Lorsque nous avons demandé à Shuttleworth s’il envisagerait de laisser tomber les CLA de Snap pour obtenir un soutien plus large de la part des autres distros, il a commencé par expliquer pourquoi les CLA sont bonnes, mais il a également dit que « si cela faisait une différence, alors oui, nous trouverions un moyen de les laisser tomber. »

And Then There was One?

Avec le temps, la maturité, la popularité et la supériorité technique de l’un sur l’autre peuvent nous laisser avec une seule solution. Nous avons déjà vu cela avec Upstart et systemd, où systemd a émergé comme une technologie supérieure et est devenu le défaut sur les trois principales distros Linux : Ubuntu, RHEL et SUSE.

Dans tous les cas, les deux technologies sont à des stades très précoces de développement, et il est difficile de dire quel projet réussira. Cependant, il est assez clair que dans le monde centré sur les conteneurs, Linux a besoin d’un nouveau mécanisme de livraison d’applications.

De nombreuses entreprises et communautés ont exprimé leur soutien à des solutions comme Snap. Samsung et Dell ont rejoint Canonical lors de la conférence de presse et ont déclaré la nécessité d’une telle solution. Du côté du bureau, des projets comme LibreOffice et Firefox ont déjà exprimé leur soutien à Snap.

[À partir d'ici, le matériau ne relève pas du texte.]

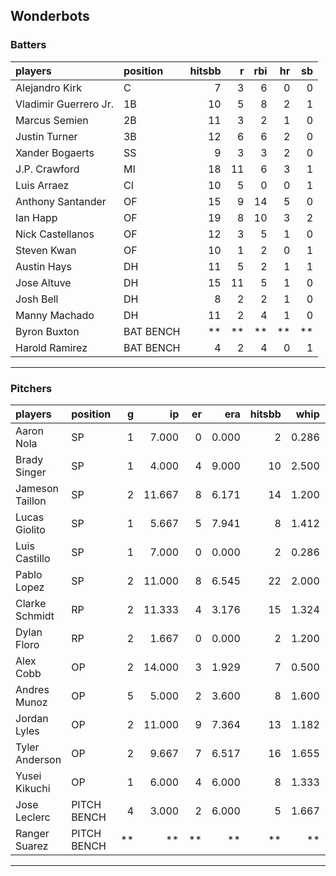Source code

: ## Wonderbots

### Batters

 
|players               |position  | hitsbb|  r| rbi| hr| sb| 
|:---------------------|:---------|------:|--:|---:|--:|--:| 
|Alejandro Kirk        |C         |      7|  3|   6|  0|  0| 
|Vladimir Guerrero Jr. |1B        |     10|  5|   8|  2|  1| 
|Marcus Semien         |2B        |     11|  3|   2|  1|  0| 
|Justin Turner         |3B        |     12|  6|   6|  2|  0| 
|Xander Bogaerts       |SS        |      9|  3|   3|  2|  0| 
|J.P. Crawford         |MI        |     18| 11|   6|  3|  1| 
|Luis Arraez           |CI        |     10|  5|   0|  0|  1| 
|Anthony Santander     |OF        |     15|  9|  14|  5|  0| 
|Ian Happ              |OF        |     19|  8|  10|  3|  2| 
|Nick Castellanos      |OF        |     12|  3|   5|  1|  0| 
|Steven Kwan           |OF        |     10|  1|   2|  0|  1| 
|Austin Hays           |DH        |     11|  5|   2|  1|  1| 
|Jose Altuve           |DH        |     15| 11|   5|  1|  0| 
|Josh Bell             |DH        |      8|  2|   2|  1|  0| 
|Manny Machado         |DH        |     11|  2|   4|  1|  0| 
|Byron Buxton          |BAT BENCH |     **| **|  **| **| **| 
|Harold Ramirez        |BAT BENCH |      4|  2|   4|  0|  1| 


* * *

### Pitchers

 
|players         |position    |  g|     ip| er|   era| hitsbb|  whip| so|  w| sv| 
|:---------------|:-----------|--:|------:|--:|-----:|------:|-----:|--:|--:|--:| 
|Aaron Nola      |SP          |  1|  7.000|  0| 0.000|      2| 0.286|  9|  1|  0| 
|Brady Singer    |SP          |  1|  4.000|  4| 9.000|     10| 2.500|  6|  0|  0| 
|Jameson Taillon |SP          |  2| 11.667|  8| 6.171|     14| 1.200| 12|  0|  0| 
|Lucas Giolito   |SP          |  1|  5.667|  5| 7.941|      8| 1.412|  6|  0|  0| 
|Luis Castillo   |SP          |  1|  7.000|  0| 0.000|      2| 0.286|  6|  1|  0| 
|Pablo Lopez     |SP          |  2| 11.000|  8| 6.545|     22| 2.000|  9|  0|  0| 
|Clarke Schmidt  |RP          |  2| 11.333|  4| 3.176|     15| 1.324| 12|  0|  0| 
|Dylan Floro     |RP          |  2|  1.667|  0| 0.000|      2| 1.200|  2|  1|  0| 
|Alex Cobb       |OP          |  2| 14.000|  3| 1.929|      7| 0.500| 12|  1|  0| 
|Andres Munoz    |OP          |  5|  5.000|  2| 3.600|      8| 1.600|  9|  0|  3| 
|Jordan Lyles    |OP          |  2| 11.000|  9| 7.364|     13| 1.182| 11|  1|  0| 
|Tyler Anderson  |OP          |  2|  9.667|  7| 6.517|     16| 1.655|  8|  0|  0| 
|Yusei Kikuchi   |OP          |  1|  6.000|  4| 6.000|      8| 1.333|  8|  0|  0| 
|Jose Leclerc    |PITCH BENCH |  4|  3.000|  2| 6.000|      5| 1.667|  6|  0|  1| 
|Ranger Suarez   |PITCH BENCH | **|     **| **|    **|     **|    **| **| **| **| 


* * *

Le temps nous dira si Snap sera adopté en dehors d’Ubuntu ou non. Quel que soit l’avenir de Snap, nous devrions donner à Canonical le crédit nécessaire pour avoir poussé l’enveloppe, forçant le reste de la communauté Linux à se concentrer enfin sur la résolution d’un problème avec lequel nous étions devenus si confortables ou, peut-être, n’avions jamais eu la motivation de le résoudre.

CoreOS et Red Hat sont des sponsors de The New Stack.